UN SAMEDI ... ( ACTE I )

Publié le par grrreg

UN SAMEDI SOIR ENTRE AMIS

 

 

Six jeunes gens, deux couples et deux hommes célibataires, amis de longue date, ne se sont pas revus depuis longtemps. Ils se retrouvent au cours d’un dîner qui signe leurs retrouvailles. Ils évoquent leurs vies, se remémorent des souvenirs, certains heureux, d’autres douloureux….

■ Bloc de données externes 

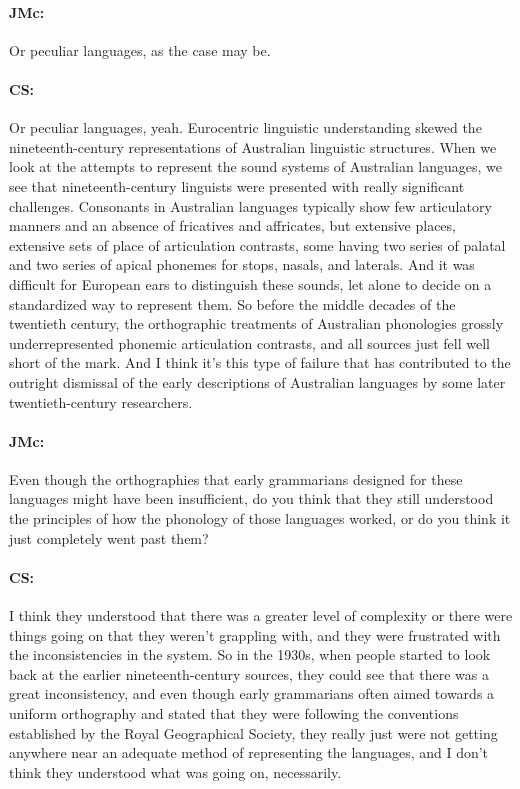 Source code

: \documentclass[output=paper]{langscibook}
\begin{document}
\paragraph*{JMc:}  Or peculiar languages, as the case may be.


\paragraph*{CS:}  Or peculiar languages, yeah. Eurocentric linguistic understanding skewed the nineteenth-century representations of Australian linguistic structures. When we look at the attempts to represent the sound systems of Australian languages, we see that nineteenth-century linguists were presented with really significant challenges. Consonants in Australian languages typically show few articulatory manners and an absence of fricatives and affricates, but extensive places, extensive sets of place of articulation contrasts, some having two series of palatal and two series of apical phonemes for stops, nasals, and laterals. And it was difficult for European ears to distinguish these sounds, let alone to decide on a standardized way to represent them. So before the middle decades of the twentieth century, the orthographic treatments of Australian phonologies grossly underrepresented phonemic articulation contrasts, and all sources just fell well short of the mark. And I think it’s this type of failure that has contributed to the outright dismissal of the early descriptions of Australian languages by some later twentieth-century researchers.


\paragraph*{JMc:}  Even though the orthographies that early grammarians designed for these languages might have been insufficient, do you think that they still understood the principles of how the phonology of those languages worked, or do you think it just completely went past them?


\paragraph*{CS:}  I think they understood that there was a greater level of complexity or there were things going on that they weren’t grappling with, and they were frustrated with the inconsistencies in the system. So in the 1930s, when people started to look back at the earlier nineteenth-century sources, they could see that there was a great inconsistency, and even though early grammarians often aimed towards a uniform orthography and stated that they were following the conventions established by the Royal Geographical Society, they really just were not getting anywhere near an adequate method of representing the languages, and I don’t think they understood what was going on, necessarily.
\end{document}
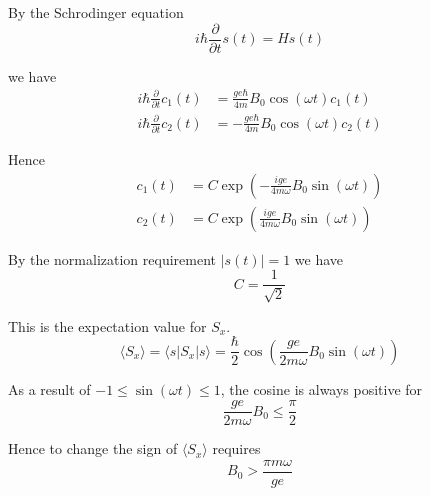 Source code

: By the Schrodinger equation
\begin{equation*}
i\hbar\frac{\partial}{\partial t}s(t)=Hs(t)
\end{equation*}

we have
\begin{align*}
i\hbar\frac{\partial}{\partial t}c_1(t)&=\frac{ge\hbar}{4m}B_0\cos(\omega t)c_1(t)
\\
i\hbar\frac{\partial}{\partial t}c_2(t)&=-\frac{ge\hbar}{4m}B_0\cos(\omega t)c_2(t)
\end{align*}

Hence
\begin{equation*}
\begin{aligned}
c_1(t)&=C\exp\left(-\frac{ige}{4m\omega}B_0\sin(\omega t)\right)
\\
c_2(t)&=C\exp\left(\frac{ige}{4m\omega}B_0\sin(\omega t)\right)
\end{aligned}
\tag{1}
\end{equation*}

By the normalization requirement $|s(t)|=1$ we have
\begin{equation*}
C=\frac{1}{\sqrt2}
\end{equation*}

This is the expectation value for $S_x$.
\begin{equation*}
\langle S_x\rangle=\langle s|S_x|s\rangle
=\frac{\hbar}{2}\cos\left(\frac{ge}{2m\omega}B_0\sin(\omega t)\right)
\tag{2}
\end{equation*}

As a result of $-1\le\sin(\omega t)\le1$, the cosine is always positive for
\begin{equation*}
\frac{ge}{2m\omega}B_0\le\frac{\pi}{2}
\end{equation*}

Hence to change the sign of $\langle S_x\rangle$ requires
\begin{equation*}
B_0>\frac{\pi m\omega}{ge}
\end{equation*}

Epique fresque contemporaine d’une soirée entre amis, qui vous balade entre le rire et l’émotion.

 

  

PERSONNAGES

 

 

ANNIE, la femme de Benoît

BENOIT, dit Kéké, le mari d’Annie

LAETITIA, dit Laeti, la compagne de Romuald

ROMUALD, dit Romu, le compagnon de Laetitia

JEAN-CHRISTOPHE, dit J-Chris ou JC

REGIS

La scène se passe dans l’appartement d’Annie et Benoît.

 

 

 

ACTE PREMIER

 

 

 

SCENE PREMIERE

 

Benoît est assis dans un fauteuil, Annie fait les cent pas.

 

ANNIE. – Peux-tu, s’il te plaît me donner l’heure ?

BENOIT. –La même que tantôt, plus une heure…

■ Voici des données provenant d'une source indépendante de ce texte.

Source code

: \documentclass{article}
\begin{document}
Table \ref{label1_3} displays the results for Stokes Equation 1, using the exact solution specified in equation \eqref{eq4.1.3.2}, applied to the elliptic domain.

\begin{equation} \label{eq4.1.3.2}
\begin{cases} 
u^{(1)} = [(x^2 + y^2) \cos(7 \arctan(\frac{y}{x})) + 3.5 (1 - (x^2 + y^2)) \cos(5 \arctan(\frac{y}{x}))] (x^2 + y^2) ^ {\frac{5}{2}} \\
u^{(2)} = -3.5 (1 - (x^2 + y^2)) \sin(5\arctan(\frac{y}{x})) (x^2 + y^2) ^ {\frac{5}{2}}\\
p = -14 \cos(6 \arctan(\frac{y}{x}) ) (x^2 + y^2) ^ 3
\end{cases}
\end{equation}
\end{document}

ANNIE. – C’est bien le moment de faire de l’esprit !

BENOIT. – Arrête de bouger! Tu m’étourdis !

ANNIE. – On avait dit vingt heures pile,

Je me fais un peu de souci,

Je vois les minutes qui défilent…

Ce n’est pas du style de Laeti…!

Elle n’arrive jamais en retard,

Il commence à se faire tard….

BENOIT. – Enfin, tu connais les copains ?

J-C devait être dans son bain…

Quant à Régis ; il est si lent…

Elle a dû perdre deux heures facilement !

Annie s’assoit un bref instant, et se lève brusquement.

ANNIE. – Où est caché le répertoire ?

BENOIT. – A sa place dans le tiroir !

A qui veux-tu téléphoner ?

ANNIE. – A l’Abbé Pierre ou à Mickey !

A un des quatre évidemment !

Savoir où ils en sont vraiment.

BENOIT. – Si ça peut te faire plaisir…

Peut-être que cela les fera venir.

On sonne.

BENOIT. – Qu’est-ce que je te disais, les voilà !

Et tout ce cinéma pour ça !

ANNIE. – Puisque tu es debout, ouvre la porte…

Tant que tes jambes te supportent.

 

 

SCENE II

 

Romuald et Laetitia entrent dans la pièce.

 

LAETITIA. – Salut Annie ! Bonjour Benoît !

Tu n’as pas changé depuis la dernière fois…

ROMUALD. –Alors les jeunes, on est en forme ?

Parce que nous, on a une pêche énorme !

LAETITIA. – Je suis tellement, tellement contente.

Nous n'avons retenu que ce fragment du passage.